- [Work instructions]
Answer with one figure only, the number of lines below in which "Гражданского" occurs.

▼

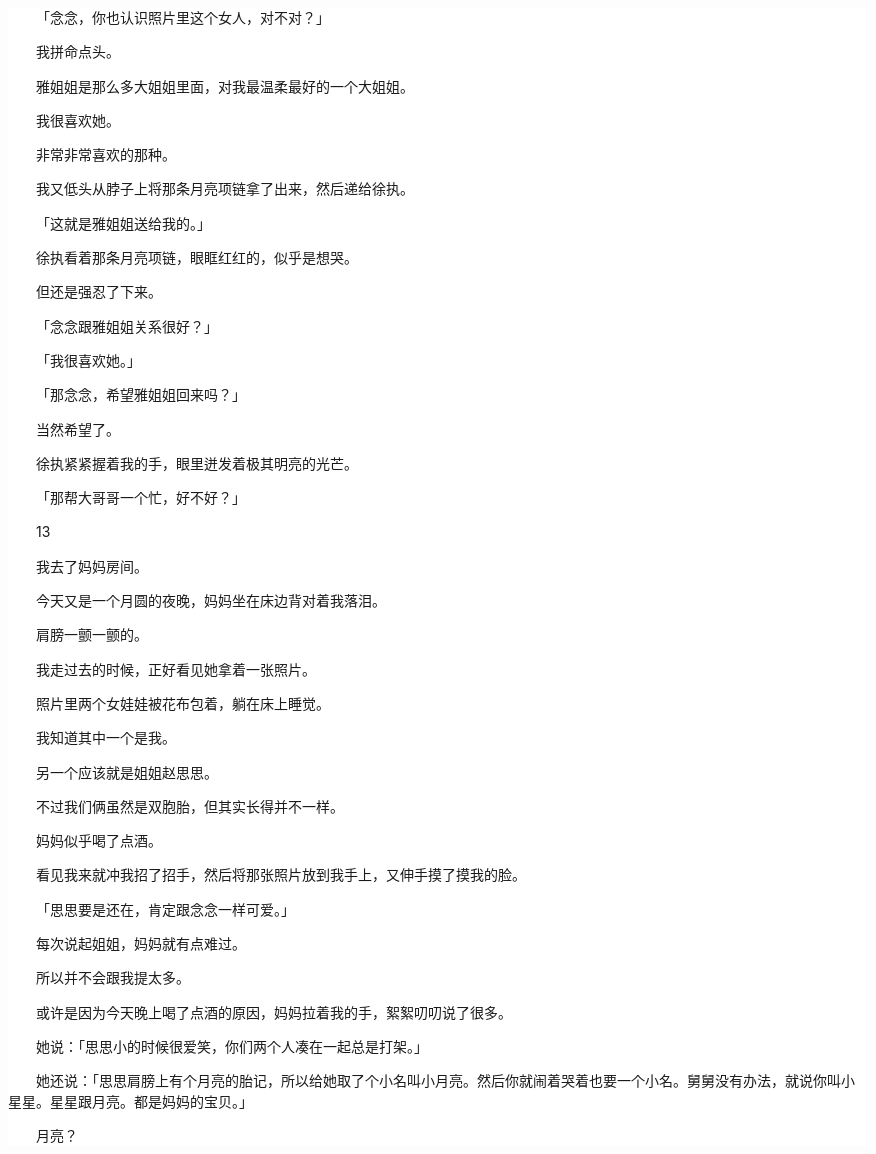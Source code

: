 &emsp;&emsp;「念念，你也认识照片里这个女人，对不对？」  
  
&emsp;&emsp;我拼命点头。  
  
&emsp;&emsp;雅姐姐是那么多大姐姐里面，对我最温柔最好的一个大姐姐。  
  
&emsp;&emsp;我很喜欢她。  
  
&emsp;&emsp;非常非常喜欢的那种。  
  
&emsp;&emsp;我又低头从脖子上将那条月亮项链拿了出来，然后递给徐执。  
  
&emsp;&emsp;「这就是雅姐姐送给我的。」  
  
&emsp;&emsp;徐执看着那条月亮项链，眼眶红红的，似乎是想哭。  
  
&emsp;&emsp;但还是强忍了下来。  
  
&emsp;&emsp;「念念跟雅姐姐关系很好？」  
  
&emsp;&emsp;「我很喜欢她。」  
  
&emsp;&emsp;「那念念，希望雅姐姐回来吗？」  
  
&emsp;&emsp;当然希望了。  
  
&emsp;&emsp;徐执紧紧握着我的手，眼里迸发着极其明亮的光芒。  
  
&emsp;&emsp;「那帮大哥哥一个忙，好不好？」  
  
&emsp;&emsp;13  
  
&emsp;&emsp;我去了妈妈房间。  
  
&emsp;&emsp;今天又是一个月圆的夜晚，妈妈坐在床边背对着我落泪。  
  
&emsp;&emsp;肩膀一颤一颤的。  
  
&emsp;&emsp;我走过去的时候，正好看见她拿着一张照片。  
  
&emsp;&emsp;照片里两个女娃娃被花布包着，躺在床上睡觉。  
  
&emsp;&emsp;我知道其中一个是我。  
  
&emsp;&emsp;另一个应该就是姐姐赵思思。  
  
&emsp;&emsp;不过我们俩虽然是双胞胎，但其实长得并不一样。  
  
&emsp;&emsp;妈妈似乎喝了点酒。  
  
&emsp;&emsp;看见我来就冲我招了招手，然后将那张照片放到我手上，又伸手摸了摸我的脸。  
  
&emsp;&emsp;「思思要是还在，肯定跟念念一样可爱。」  
  
&emsp;&emsp;每次说起姐姐，妈妈就有点难过。  
  
&emsp;&emsp;所以并不会跟我提太多。  
  
&emsp;&emsp;或许是因为今天晚上喝了点酒的原因，妈妈拉着我的手，絮絮叨叨说了很多。  
  
&emsp;&emsp;她说：「思思小的时候很爱笑，你们两个人凑在一起总是打架。」  
  
&emsp;&emsp;她还说：「思思肩膀上有个月亮的胎记，所以给她取了个小名叫小月亮。然后你就闹着哭着也要一个小名。舅舅没有办法，就说你叫小星星。星星跟月亮。都是妈妈的宝贝。」  
  
&emsp;&emsp;月亮？  
  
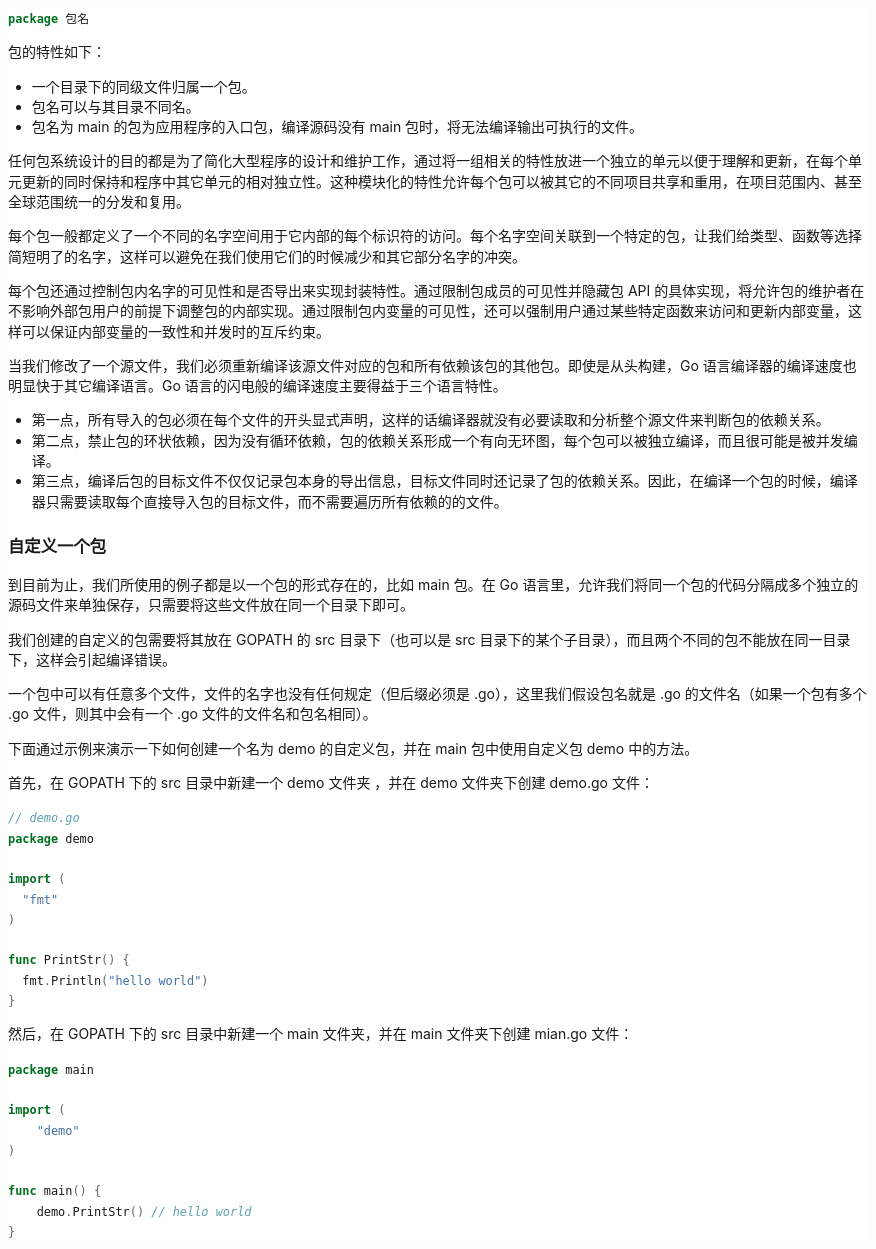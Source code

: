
 ```go
package 包名
```

包的特性如下：

- 一个目录下的同级文件归属一个包。
- 包名可以与其目录不同名。
- 包名为 main 的包为应用程序的入口包，编译源码没有 main 包时，将无法编译输出可执行的文件。

任何包系统设计的目的都是为了简化大型程序的设计和维护工作，通过将一组相关的特性放进一个独立的单元以便于理解和更新，在每个单元更新的同时保持和程序中其它单元的相对独立性。这种模块化的特性允许每个包可以被其它的不同项目共享和重用，在项目范围内、甚至全球范围统一的分发和复用。

每个包一般都定义了一个不同的名字空间用于它内部的每个标识符的访问。每个名字空间关联到一个特定的包，让我们给类型、函数等选择简短明了的名字，这样可以避免在我们使用它们的时候减少和其它部分名字的冲突。

每个包还通过控制包内名字的可见性和是否导出来实现封装特性。通过限制包成员的可见性并隐藏包 API 的具体实现，将允许包的维护者在不影响外部包用户的前提下调整包的内部实现。通过限制包内变量的可见性，还可以强制用户通过某些特定函数来访问和更新内部变量，这样可以保证内部变量的一致性和并发时的互斥约束。

当我们修改了一个源文件，我们必须重新编译该源文件对应的包和所有依赖该包的其他包。即使是从头构建，Go 语言编译器的编译速度也明显快于其它编译语言。Go 语言的闪电般的编译速度主要得益于三个语言特性。

- 第一点，所有导入的包必须在每个文件的开头显式声明，这样的话编译器就没有必要读取和分析整个源文件来判断包的依赖关系。
- 第二点，禁止包的环状依赖，因为没有循环依赖，包的依赖关系形成一个有向无环图，每个包可以被独立编译，而且很可能是被并发编译。
- 第三点，编译后包的目标文件不仅仅记录包本身的导出信息，目标文件同时还记录了包的依赖关系。因此，在编译一个包的时候，编译器只需要读取每个直接导入包的目标文件，而不需要遍历所有依赖的的文件。

### 自定义一个包

到目前为止，我们所使用的例子都是以一个包的形式存在的，比如 main 包。在 Go 语言里，允许我们将同一个包的代码分隔成多个独立的源码文件来单独保存，只需要将这些文件放在同一个目录下即可。

我们创建的自定义的包需要将其放在 GOPATH 的 src 目录下（也可以是 src 目录下的某个子目录），而且两个不同的包不能放在同一目录下，这样会引起编译错误。

一个包中可以有任意多个文件，文件的名字也没有任何规定（但后缀必须是 .go），这里我们假设包名就是 .go 的文件名（如果一个包有多个 .go 文件，则其中会有一个 .go 文件的文件名和包名相同）。

下面通过示例来演示一下如何创建一个名为 demo 的自定义包，并在 main 包中使用自定义包 demo 中的方法。

首先，在 GOPATH 下的 src 目录中新建一个 demo 文件夹 ，并在 demo 文件夹下创建 demo.go 文件：

```go
// demo.go
package demo

import (
  "fmt"
)

func PrintStr() {
  fmt.Println("hello world")
}
```

然后，在 GOPATH 下的 src 目录中新建一个 main 文件夹，并在 main 文件夹下创建 mian.go 文件：

```go
package main

import (
    "demo"
)

func main() {
    demo.PrintStr() // hello world
}
```
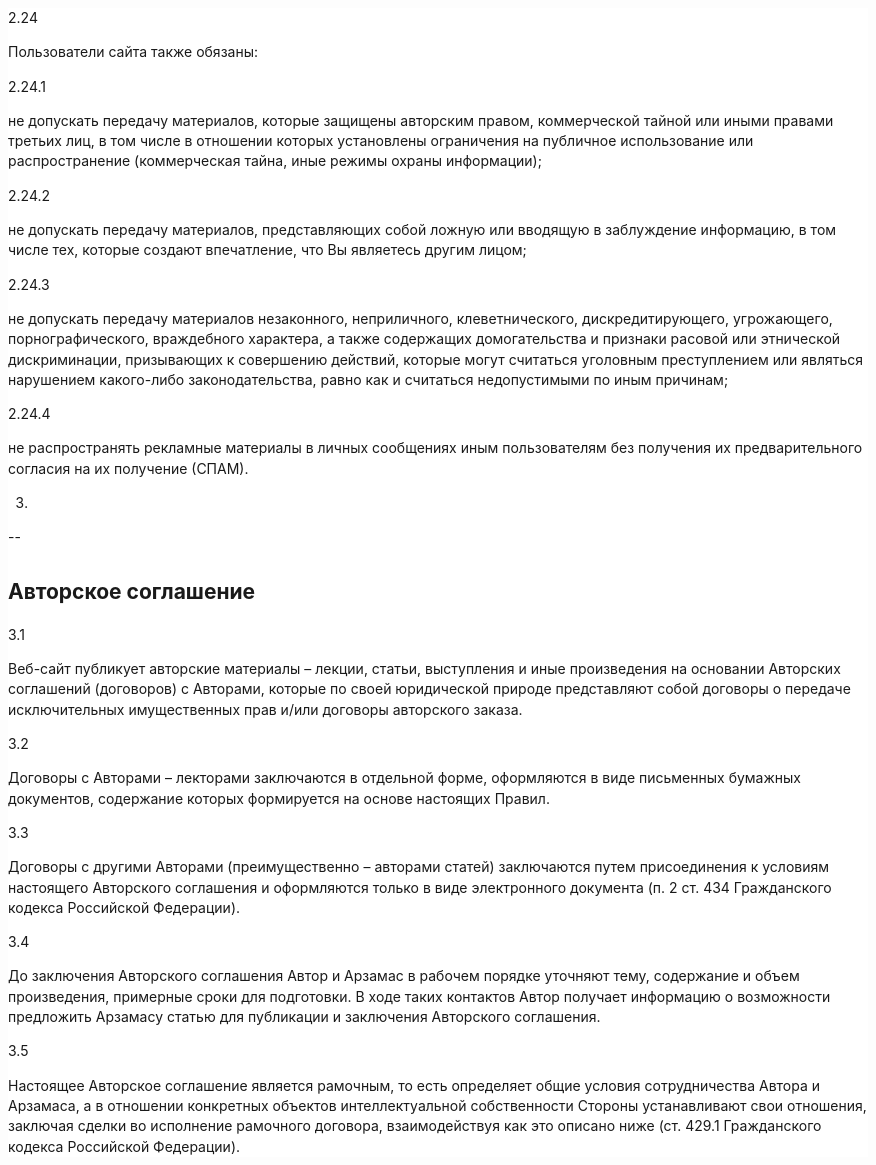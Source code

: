 2.24

Пользователи сайта также обязаны:

2.24.1

не допускать передачу материалов, которые защищены авторским правом, коммерческой тайной или иными правами третьих лиц, в том числе в отношении которых установлены ограничения на публичное использование или распространение (коммерческая тайна, иные режимы охраны информации);

2.24.2

не допускать передачу материалов, представляющих собой ложную или вводящую в заблуждение информацию, в том числе тех, которые создают впечатление, что Вы являетесь другим лицом;

2.24.3

не допускать передачу материалов незаконного, неприличного, клеветнического, дискредитирующего, угрожающего, порнографического, враждебного характера, а также содержащих домогательства и признаки расовой или этнической дискриминации, призывающих к совершению действий, которые могут считаться уголовным преступлением или являться нарушением какого-либо законодательства, равно как и считаться недопустимыми по иным причинам;

2.24.4

не распространять рекламные материалы в личных сообщениях иным пользователям без получения их предварительного согласия на их получение (СПАМ).

3.
--

Авторское соглашение
--------------------

3.1

Веб-сайт публикует авторские материалы – лекции, статьи, выступления и иные произведения на основании Авторских соглашений (договоров) с Авторами, которые по своей юридической природе представляют собой договоры о передаче исключительных имущественных прав и/или договоры авторского заказа.

3.2

Договоры с Авторами – лекторами заключаются в отдельной форме, оформляются в виде письменных бумажных документов, содержание которых формируется на основе настоящих Правил.

3.3

Договоры с другими Авторами (преимущественно – авторами статей) заключаются путем присоединения к условиям настоящего Авторского соглашения и оформляются только в виде электронного документа (п. 2 ст. 434 Гражданского кодекса Российской Федерации).

3.4

До заключения Авторского соглашения Автор и Арзамас в рабочем порядке уточняют тему, содержание и объем произведения, примерные сроки для подготовки. В ходе таких контактов Автор получает информацию о возможности предложить Арзамасу статью для публикации и заключения Авторского соглашения.

3.5

Настоящее Авторское соглашение является рамочным, то есть определяет общие условия сотрудничества Автора и Арзамаса, а в отношении конкретных объектов интеллектуальной собственности Стороны устанавливают свои отношения, заключая сделки во исполнение рамочного договора, взаимодействуя как это описано ниже (ст. 429.1 Гражданского кодекса Российской Федерации).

▲

- [Your solution]
2